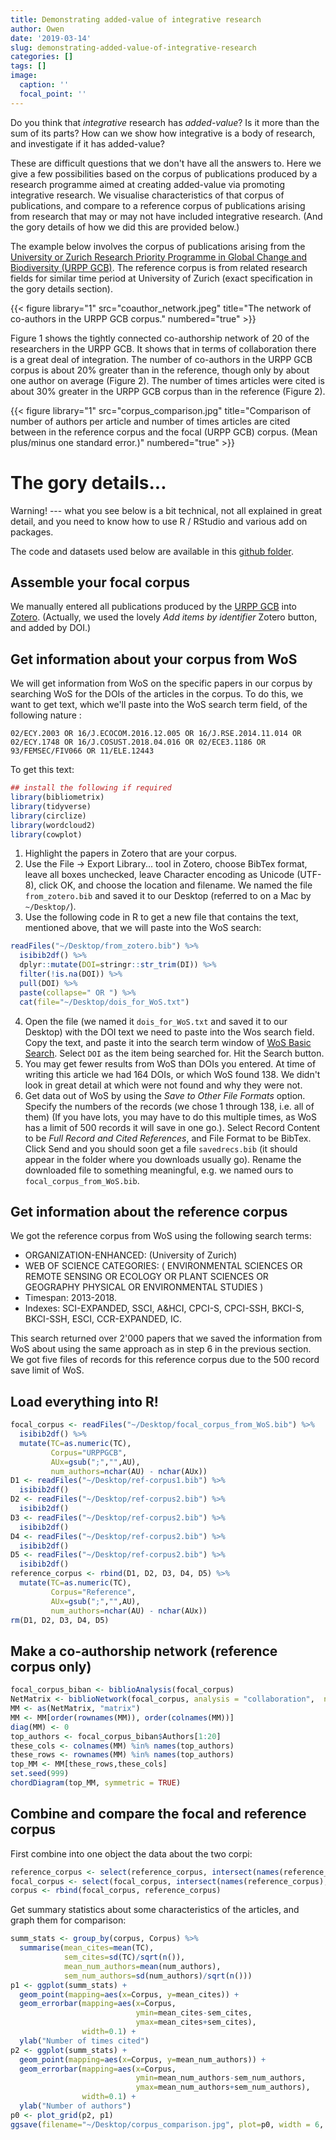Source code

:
 ```yaml
---
title: Demonstrating added-value of integrative research
author: Owen
date: '2019-03-14'
slug: demonstrating-added-value-of-integrative-research
categories: []
tags: []
image:
  caption: ''
  focal_point: ''
---
```


Do you think that *integrative* research has *added-value*? Is it more than the sum of its parts? How can we show how integrative is a body of research, and investigate if it has added-value?

These are difficult questions that we don't have all the answers to. Here we give a few possibilities based on the corpus of publications produced by a research programme aimed at creating added-value via promoting integrative research. We visualise characteristics of that corpus of publications, and compare to a reference corpus of publications arising from research that may or may not have included integrative research. (And the gory details of how we did this are provided below.)

The example below involves the corpus of publications arising from the [University or Zurich Research Priority Programme in Global Change and Biodiversity (URPP GCB)](https://www.gcb.uzh.ch/en.html). The reference corpus is from related research fields for similar time period at University of Zurich (exact specification in the gory details section).

{{< figure library="1" src="coauthor_network.jpeg" title="The network of co-authors in the URPP GCB corpus." numbered="true" >}}

Figure 1 shows the tightly connected co-authorship network of 20 of the researchers in the URPP GCB. It shows that in terms of collaboration there is a great deal of integration. The number of co-authors in the URPP GCB corpus is about 20% greater than in the reference, though only by about one author on average (Figure 2). The number of times articles were cited is about 30% greater in the URPP GCB corpus than in the reference (Figure 2).

{{< figure library="1" src="corpus_comparison.jpg" title="Comparison of number of authors per article and number of times articles are cited between in the reference corpus and the focal (URPP GCB) corpus. (Mean plus/minus one standard error.)" numbered="true" >}}


# The gory details...

Warning! --- what you see below is a bit technical, not all explained in great detail, and you need to know how to use R / RStudio and various add on packages.

The code and datasets used below are available in this [github folder](https://github.com/opetchey/dumping_ground/tree/master/corpus_comparison).

## Assemble your focal corpus

We manually entered all publications produced by the [URPP GCB](https://www.gcb.uzh.ch/en.html) into [Zotero](https://www.zotero.org/). (Actually, we used the lovely *Add items by identifier* Zotero button, and added by DOI.)

## Get information about your corpus from WoS

We will get information from WoS on the specific papers in our corpus by searching WoS for the DOIs of the articles in the corpus. To do this, we want to get text, which we'll paste into the WoS search term field, of the following nature :

`02/ECY.2003 OR 16/J.ECOCOM.2016.12.005 OR 16/J.RSE.2014.11.014 OR 02/ECY.1748 OR 16/J.COSUST.2018.04.016 OR 02/ECE3.1186 OR 93/FEMSEC/FIV066 OR 11/ELE.12443`

To get this text:


```r
## install the following if required
library(bibliometrix)
library(tidyverse)
library(circlize)
library(wordcloud2)
library(cowplot)
```


1. Highlight the papers in Zotero that are your corpus.
2. Use the File -> Export Library... tool in Zotero, choose BibTex format, leave all boxes unchecked, leave Character encoding as Unicode (UTF-8), click OK, and choose the location and filename. We named the file `from_zotero.bib` and saved it to our Desktop (referred to on a Mac by `~/Desktop/`).
3. Use the following code in R to get a new file that contains the text, mentioned above, that we will paste into the WoS search:

```r
readFiles("~/Desktop/from_zotero.bib") %>%
  isibib2df() %>%
  dplyr::mutate(DOI=stringr::str_trim(DI)) %>%
  filter(!is.na(DOI)) %>%
  pull(DOI) %>%
  paste(collapse=" OR ") %>%
  cat(file="~/Desktop/dois_for_WoS.txt")
```
4. Open the file (we named it `dois_for_WoS.txt` and saved it to our Desktop) with the DOI text we need to paste into the Wos search field. Copy the text, and paste it into the search term window of [WoS Basic Search](www.isiknowledge.com). Select `DOI` as the item being searched for. Hit the Search button.
5. You may get fewer results from WoS than DOIs you entered. At time of writing this article we had 164 DOIs, or which WoS found 138. We didn't look in great detail at which were not found and why they were not.
6. Get data out of WoS by using the *Save to Other File Formats* option. Specify the numbers of the records (we chose 1 through 138, i.e. all of them) (If you have lots, you may have to do this multiple times, as WoS has a limit of 500 records it will save in one go.). Select Record Content to be *Full Record and Cited References*, and File Format to be BibTex. Click Send and you should soon get a file `savedrecs.bib` (it should appear in the folder where you downloads usually go). Rename the downloaded file to something meaningful, e.g. we named ours to `focal_corpus_from_WoS.bib`.

## Get information about the reference corpus

We got the reference corpus from WoS using the following search terms:

* ORGANIZATION-ENHANCED: (University of Zurich)
* WEB OF SCIENCE CATEGORIES: ( ENVIRONMENTAL SCIENCES OR REMOTE SENSING OR ECOLOGY OR PLANT SCIENCES OR GEOGRAPHY PHYSICAL OR ENVIRONMENTAL STUDIES )
* Timespan: 2013-2018.
* Indexes: SCI-EXPANDED, SSCI, A&HCI, CPCI-S, CPCI-SSH, BKCI-S, BKCI-SSH, ESCI, CCR-EXPANDED, IC.

This search returned over 2'000 papers that we saved the information from WoS about using the same approach as in step 6 in the previous section. We got five files of records for this reference corpus due to the 500 record save limit of WoS.

## Load everything into R!


```r
focal_corpus <- readFiles("~/Desktop/focal_corpus_from_WoS.bib") %>%
  isibib2df() %>%
  mutate(TC=as.numeric(TC),
         Corpus="URPPGCB",
         AUx=gsub(";","",AU),
         num_authors=nchar(AU) - nchar(AUx))
D1 <- readFiles("~/Desktop/ref-corpus1.bib") %>%
  isibib2df()
D2 <- readFiles("~/Desktop/ref-corpus2.bib") %>%
  isibib2df()
D3 <- readFiles("~/Desktop/ref-corpus2.bib") %>%
  isibib2df()
D4 <- readFiles("~/Desktop/ref-corpus2.bib") %>%
  isibib2df()
D5 <- readFiles("~/Desktop/ref-corpus2.bib") %>%
  isibib2df()
reference_corpus <- rbind(D1, D2, D3, D4, D5) %>%
  mutate(TC=as.numeric(TC),
         Corpus="Reference",
         AUx=gsub(";","",AU),
         num_authors=nchar(AU) - nchar(AUx))
rm(D1, D2, D3, D4, D5)
```

## Make a co-authorship network (reference corpus only)


```r
focal_corpus_biban <- biblioAnalysis(focal_corpus)
NetMatrix <- biblioNetwork(focal_corpus, analysis = "collaboration",  network = "authors", sep = ";")
MM <- as(NetMatrix, "matrix")
MM <- MM[order(rownames(MM)), order(colnames(MM))]
diag(MM) <- 0
top_authors <- focal_corpus_biban$Authors[1:20]
these_cols <- colnames(MM) %in% names(top_authors)
these_rows <- rownames(MM) %in% names(top_authors)
top_MM <- MM[these_rows,these_cols]
set.seed(999)
chordDiagram(top_MM, symmetric = TRUE)
```

## Combine and compare the focal and reference corpus

First combine into one object the data about the two corpi:


```r
reference_corpus <- select(reference_corpus, intersect(names(reference_corpus), names(focal_corpus)))
focal_corpus <- select(focal_corpus, intersect(names(reference_corpus), names(focal_corpus)))
corpus <- rbind(focal_corpus, reference_corpus)
```

Get summary statistics about some characteristics of the articles, and graph them for comparison:


```r
summ_stats <- group_by(corpus, Corpus) %>%
  summarise(mean_cites=mean(TC),
            sem_cites=sd(TC)/sqrt(n()),
            mean_num_authors=mean(num_authors),
            sem_num_authors=sd(num_authors)/sqrt(n()))
p1 <- ggplot(summ_stats) +
  geom_point(mapping=aes(x=Corpus, y=mean_cites)) +
  geom_errorbar(mapping=aes(x=Corpus,
                            ymin=mean_cites-sem_cites,
                            ymax=mean_cites+sem_cites),
                width=0.1) +
  ylab("Number of times cited") 
p2 <- ggplot(summ_stats) +
  geom_point(mapping=aes(x=Corpus, y=mean_num_authors)) +
  geom_errorbar(mapping=aes(x=Corpus,
                            ymin=mean_num_authors-sem_num_authors,
                            ymax=mean_num_authors+sem_num_authors),
                width=0.1) +
  ylab("Number of authors") 
p0 <- plot_grid(p2, p1)
ggsave(filename="~/Desktop/corpus_comparison.jpg", plot=p0, width = 6, height = 4)
```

• _Your assignment_
The answer should be all lines from the entries above that hold the word "rbind".

• _Output for this exercise_
reference_corpus <- rbind(D1, D2, D3, D4, D5) %>%
corpus <- rbind(focal_corpus, reference_corpus)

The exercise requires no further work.